Desert venture acquires entertainment firm in latest test of Saudi ambitions | Pesha Magid and Federico Maccioni


RIYADH –

The company behind Saudi Arabia’s vast Qiddiya sports and entertainment complex near Riyadh will take over entertainment business SEVEN, in a bid to expedite the multi-billion dollar project, sources said on Tuesday.

The acquisition aims to “capitalise on business synergies between the two companies,” according to a statement on Saudi state news agency.

But a source, who declined to be identified due to the sensitivity of the issue, said the move was designed to ensure that Qiddiya’s top projects, including a massive sports stadium that should be ready for the World Cup 2034, are finished on time.

Saudi Arabia’s highly ambitious efforts to develop its entertainment and tourism industry have faced significant delays, leaving Qiddiya years behind schedule.
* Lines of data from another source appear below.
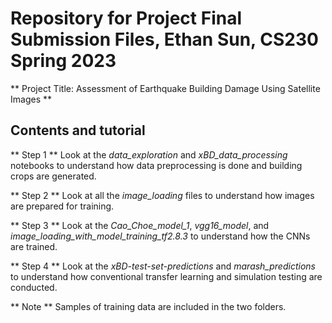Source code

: # Repository for Project Final Submission Files, Ethan Sun, CS230 Spring 2023
** Project Title: Assessment of Earthquake Building Damage Using Satellite Images **

## Contents and tutorial ##
** Step 1 **
Look at the *data_exploration* and *xBD_data_processing* notebooks to understand how data preprocessing is done and building crops are generated.

** Step 2 **
Look at all the *image_loading* files to understand how images are prepared for training.

** Step 3 **
Look at the *Cao_Choe_model_1*, *vgg16_model*, and *image_loading_with_model_training_tf2.8.3* to understand how the CNNs are trained.

** Step 4 **
Look at the *xBD-test-set-predictions* and *marash_predictions* to understand how conventional transfer learning and simulation testing are conducted.

** Note **
Samples of training data are included in the two folders.
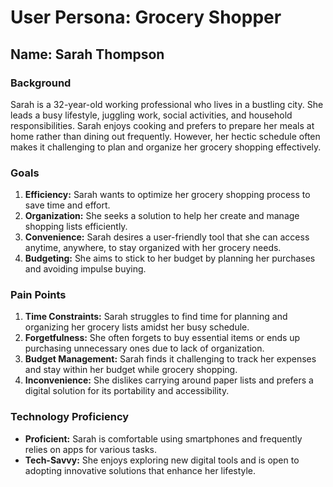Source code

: # User Persona: Grocery Shopper

## Name: Sarah Thompson

### Background

Sarah is a 32-year-old working professional who lives in a bustling city. She leads a busy lifestyle, juggling work, social activities, and household responsibilities. Sarah enjoys cooking and prefers to prepare her meals at home rather than dining out frequently. However, her hectic schedule often makes it challenging to plan and organize her grocery shopping effectively.

### Goals

1. **Efficiency:** Sarah wants to optimize her grocery shopping process to save time and effort.
2. **Organization:** She seeks a solution to help her create and manage shopping lists efficiently.
3. **Convenience:** Sarah desires a user-friendly tool that she can access anytime, anywhere, to stay organized with her grocery needs.
4. **Budgeting:** She aims to stick to her budget by planning her purchases and avoiding impulse buying.

### Pain Points

1. **Time Constraints:** Sarah struggles to find time for planning and organizing her grocery lists amidst her busy schedule.
2. **Forgetfulness:** She often forgets to buy essential items or ends up purchasing unnecessary ones due to lack of organization.
3. **Budget Management:** Sarah finds it challenging to track her expenses and stay within her budget while grocery shopping.
4. **Inconvenience:** She dislikes carrying around paper lists and prefers a digital solution for its portability and accessibility.

### Technology Proficiency

- **Proficient:** Sarah is comfortable using smartphones and frequently relies on apps for various tasks.
- **Tech-Savvy:** She enjoys exploring new digital tools and is open to adopting innovative solutions that enhance her lifestyle.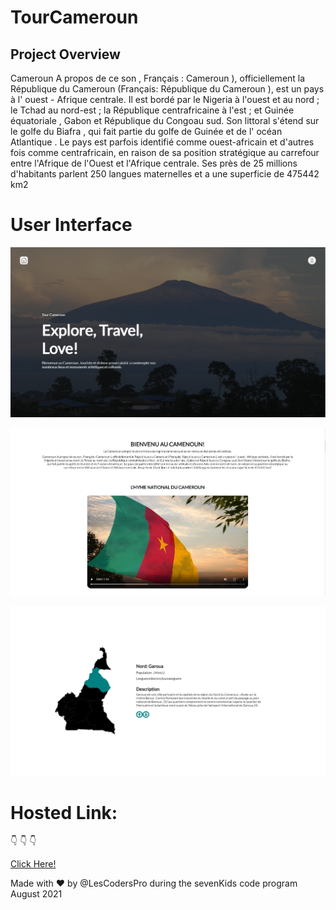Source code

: # TourCameroun

## Project Overview
  Cameroun A propos de ce son , Français : Cameroun ), officiellement la République du Cameroun (Français: République du Cameroun ), est un pays à l' ouest - Afrique centrale. Il est bordé par le Nigeria à l'ouest et au nord ; le Tchad au nord-est ; la République centrafricaine à l'est ; et Guinée équatoriale , Gabon et République du Congoau sud. Son littoral s'étend sur le golfe du Biafra , qui fait partie du golfe de Guinée et de l' océan Atlantique . Le pays est parfois identifié comme ouest-africain et d'autres fois comme centrafricain, en raison de sa position stratégique au carrefour entre l'Afrique de l'Ouest et l'Afrique centrale. Ses près de 25 millions d'habitants parlent 250 langues maternelles et a une superficie de 475442 km2

# User Interface

![GitHub Logo](./images/home.png)

![GitHub Logo](./images/flag.png)


![GitHub Logo](./images/garoua.png)





# Hosted Link:

:point_down: :point_down: :point_down:

[Click Here!](https://tourcameroun.netlify.app/)

Made with :heart: by @LesCodersPro during the sevenKids code program August 2021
Crown Prince Mohammed bin Salman, chairman of Saudi Arabia’s $700 billion sovereign wealth fund, is banking on entertainment projects such as Qiddiya to transform the kingdom and diversify its economy away from oil under his Vision 2030 programme.
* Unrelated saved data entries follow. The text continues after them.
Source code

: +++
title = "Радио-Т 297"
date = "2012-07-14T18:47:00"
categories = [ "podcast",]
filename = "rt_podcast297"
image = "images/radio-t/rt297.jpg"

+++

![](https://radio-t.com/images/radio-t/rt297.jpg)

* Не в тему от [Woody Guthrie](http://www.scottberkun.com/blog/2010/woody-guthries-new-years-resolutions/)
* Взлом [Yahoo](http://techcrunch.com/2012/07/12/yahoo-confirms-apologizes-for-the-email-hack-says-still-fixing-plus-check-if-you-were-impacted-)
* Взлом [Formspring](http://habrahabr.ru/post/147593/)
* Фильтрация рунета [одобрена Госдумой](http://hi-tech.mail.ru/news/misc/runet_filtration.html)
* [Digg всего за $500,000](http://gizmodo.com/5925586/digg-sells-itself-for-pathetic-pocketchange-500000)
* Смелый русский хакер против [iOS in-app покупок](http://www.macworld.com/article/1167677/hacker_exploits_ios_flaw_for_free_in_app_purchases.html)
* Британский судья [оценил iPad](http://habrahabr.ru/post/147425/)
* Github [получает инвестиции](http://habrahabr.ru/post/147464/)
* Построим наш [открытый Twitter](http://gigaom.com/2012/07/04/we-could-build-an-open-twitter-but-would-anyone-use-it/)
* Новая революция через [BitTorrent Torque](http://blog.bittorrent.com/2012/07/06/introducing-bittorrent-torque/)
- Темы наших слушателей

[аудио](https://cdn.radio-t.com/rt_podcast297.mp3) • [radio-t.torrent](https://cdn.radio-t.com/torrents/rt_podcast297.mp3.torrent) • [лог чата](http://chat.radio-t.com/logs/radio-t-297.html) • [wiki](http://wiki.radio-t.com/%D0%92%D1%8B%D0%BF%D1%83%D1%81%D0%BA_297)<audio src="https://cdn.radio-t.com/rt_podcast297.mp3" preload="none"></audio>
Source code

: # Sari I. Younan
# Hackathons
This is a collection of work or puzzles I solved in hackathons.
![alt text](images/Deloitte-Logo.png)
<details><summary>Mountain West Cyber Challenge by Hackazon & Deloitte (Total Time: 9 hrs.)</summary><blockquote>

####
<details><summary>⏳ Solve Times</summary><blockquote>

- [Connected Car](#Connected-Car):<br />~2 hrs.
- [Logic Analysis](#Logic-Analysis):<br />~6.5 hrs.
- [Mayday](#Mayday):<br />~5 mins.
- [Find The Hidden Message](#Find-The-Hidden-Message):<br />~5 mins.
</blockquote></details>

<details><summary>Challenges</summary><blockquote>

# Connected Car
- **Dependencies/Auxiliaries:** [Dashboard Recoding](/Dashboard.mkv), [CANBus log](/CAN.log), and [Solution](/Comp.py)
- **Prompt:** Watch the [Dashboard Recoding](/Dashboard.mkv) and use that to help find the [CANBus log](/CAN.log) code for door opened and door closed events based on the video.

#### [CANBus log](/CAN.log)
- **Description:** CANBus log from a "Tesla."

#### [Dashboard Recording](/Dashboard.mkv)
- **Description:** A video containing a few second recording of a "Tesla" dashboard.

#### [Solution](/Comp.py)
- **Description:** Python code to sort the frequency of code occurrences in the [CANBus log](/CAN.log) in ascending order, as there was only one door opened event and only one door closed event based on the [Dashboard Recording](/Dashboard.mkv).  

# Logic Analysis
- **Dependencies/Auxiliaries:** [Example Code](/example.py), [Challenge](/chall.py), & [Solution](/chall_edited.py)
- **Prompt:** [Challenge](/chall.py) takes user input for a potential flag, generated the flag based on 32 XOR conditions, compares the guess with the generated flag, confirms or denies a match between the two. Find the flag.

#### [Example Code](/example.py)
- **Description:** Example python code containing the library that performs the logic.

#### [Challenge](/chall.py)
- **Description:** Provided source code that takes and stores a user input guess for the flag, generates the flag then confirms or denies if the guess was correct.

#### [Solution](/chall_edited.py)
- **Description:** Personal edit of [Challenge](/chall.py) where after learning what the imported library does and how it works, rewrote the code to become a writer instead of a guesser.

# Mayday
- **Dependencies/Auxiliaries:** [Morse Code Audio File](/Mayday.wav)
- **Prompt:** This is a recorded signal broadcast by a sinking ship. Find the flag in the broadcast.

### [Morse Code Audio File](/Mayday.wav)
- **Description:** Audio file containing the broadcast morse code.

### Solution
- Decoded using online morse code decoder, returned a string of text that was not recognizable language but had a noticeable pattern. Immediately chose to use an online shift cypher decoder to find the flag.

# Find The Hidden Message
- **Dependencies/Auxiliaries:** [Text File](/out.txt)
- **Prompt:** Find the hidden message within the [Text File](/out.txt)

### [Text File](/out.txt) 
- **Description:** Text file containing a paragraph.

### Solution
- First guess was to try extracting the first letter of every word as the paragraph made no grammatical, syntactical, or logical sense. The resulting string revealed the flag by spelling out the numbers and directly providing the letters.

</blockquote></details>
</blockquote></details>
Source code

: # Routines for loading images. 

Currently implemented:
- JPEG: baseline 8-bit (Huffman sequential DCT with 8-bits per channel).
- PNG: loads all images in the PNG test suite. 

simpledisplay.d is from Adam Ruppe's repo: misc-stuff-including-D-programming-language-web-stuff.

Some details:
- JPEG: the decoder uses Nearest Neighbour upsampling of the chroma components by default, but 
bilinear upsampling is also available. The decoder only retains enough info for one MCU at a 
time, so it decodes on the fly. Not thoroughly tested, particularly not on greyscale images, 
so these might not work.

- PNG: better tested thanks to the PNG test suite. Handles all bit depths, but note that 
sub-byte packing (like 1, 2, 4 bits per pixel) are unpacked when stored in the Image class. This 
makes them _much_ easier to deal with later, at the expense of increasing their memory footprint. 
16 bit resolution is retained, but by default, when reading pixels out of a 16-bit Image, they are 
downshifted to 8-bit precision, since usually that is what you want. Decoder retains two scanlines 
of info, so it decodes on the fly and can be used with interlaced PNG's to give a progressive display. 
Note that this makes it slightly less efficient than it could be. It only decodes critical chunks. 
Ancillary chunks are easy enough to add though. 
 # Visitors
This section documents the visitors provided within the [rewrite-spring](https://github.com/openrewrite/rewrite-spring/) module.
With deadlines looming for large-scale Saudi-hosted events such as the 2029 Asian Winter Olympics, the 2030 World Expo and the 2034 FIFA World Cup, pressure is building to transform glitzy marketing campaigns into finished projects.
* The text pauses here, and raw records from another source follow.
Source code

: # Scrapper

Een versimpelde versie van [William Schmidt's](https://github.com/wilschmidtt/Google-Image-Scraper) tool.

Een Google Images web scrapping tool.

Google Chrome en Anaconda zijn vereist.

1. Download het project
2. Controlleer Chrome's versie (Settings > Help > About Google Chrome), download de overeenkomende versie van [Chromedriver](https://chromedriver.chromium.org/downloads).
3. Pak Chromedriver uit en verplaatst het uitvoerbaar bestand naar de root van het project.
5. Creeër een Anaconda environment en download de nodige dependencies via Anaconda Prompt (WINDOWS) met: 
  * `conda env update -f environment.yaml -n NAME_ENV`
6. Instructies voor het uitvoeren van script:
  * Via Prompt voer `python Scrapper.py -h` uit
“The announcement of the FIFA World Cup was a factor in this,” the source said, adding that the PIF was keen to save face with the tie-up, “They don’t want to showcase it (Qiddiya) as a failure.

SEVEN opened Saudi Arabia’s first cinema after more than 35 years in partnership with US-based AMC Group, an early sign that Saudi Arabia aimed to move in a new direction.

Qiddiya was among the first of the so-called giga-projects announced in 2018 and was scheduled to open in 2022 and attract 1.5 million visitors. The first theme parks, Six Flags and Aqua Arabia, are now expected to open in 2025.

The deal follows decisions by the Saudi government to prioritise some developments over others, as the economy grapples with a looming 79 billion riyal ($21.06 billion) deficit.

“There are challenges … we will change course, we will adjust, we will extend some of the projects, we will downscale some of the projects, we will accelerate some of the projects,” Saudi Arabia’ Finance Minister Mohammed Al Jadaan told the World Economic Forum meeting in Riyadh in April.

The company did not respond to questions on whether the acquisition was related to project delays.

The Public Investment Fund (PIF) owns Qiddiya Investment Company and was the owner of Saudi Entertainment Ventures, or SEVEN, before Tuesday’s move. SEVEN will remain under the umbrella of PIF, which has funded many of the futuristic projects, the statement said.

The sovereign wealth fund has made a landmark deal to reshape the world of golf, bought a $3.6 billion aircraft leasing business from Standard Chartered, built up a ten percent stake in Spain’s Telefonica and launched an ambitious 300 million euro ($323.58 million) bid for the services of French soccer superstar Kylian Mbappé, to name a few.

The crown prince’s plan to wean the $1.11 trillion Saudi economy off oil is now hitting stumbling blocks.

The flagship Line, “city of the future” held between two mirrored walls in the new economic zone of NEOM, has faced setbacks, while Qiddiya has suffered delays and frequent changes in management.

Branded the ‘city of play’, Qiddiya will feature a Six Flags theme park, a Dragon Ball-Z Park, an E-Sports arena, several new hotels, resorts and a new Formula One track snaking through the complex.

“It’s too late, it was supposed to start yesterday,” said a source with knowledge of the project, explaining that the acquisition is designed to bring Qiddiya back on track.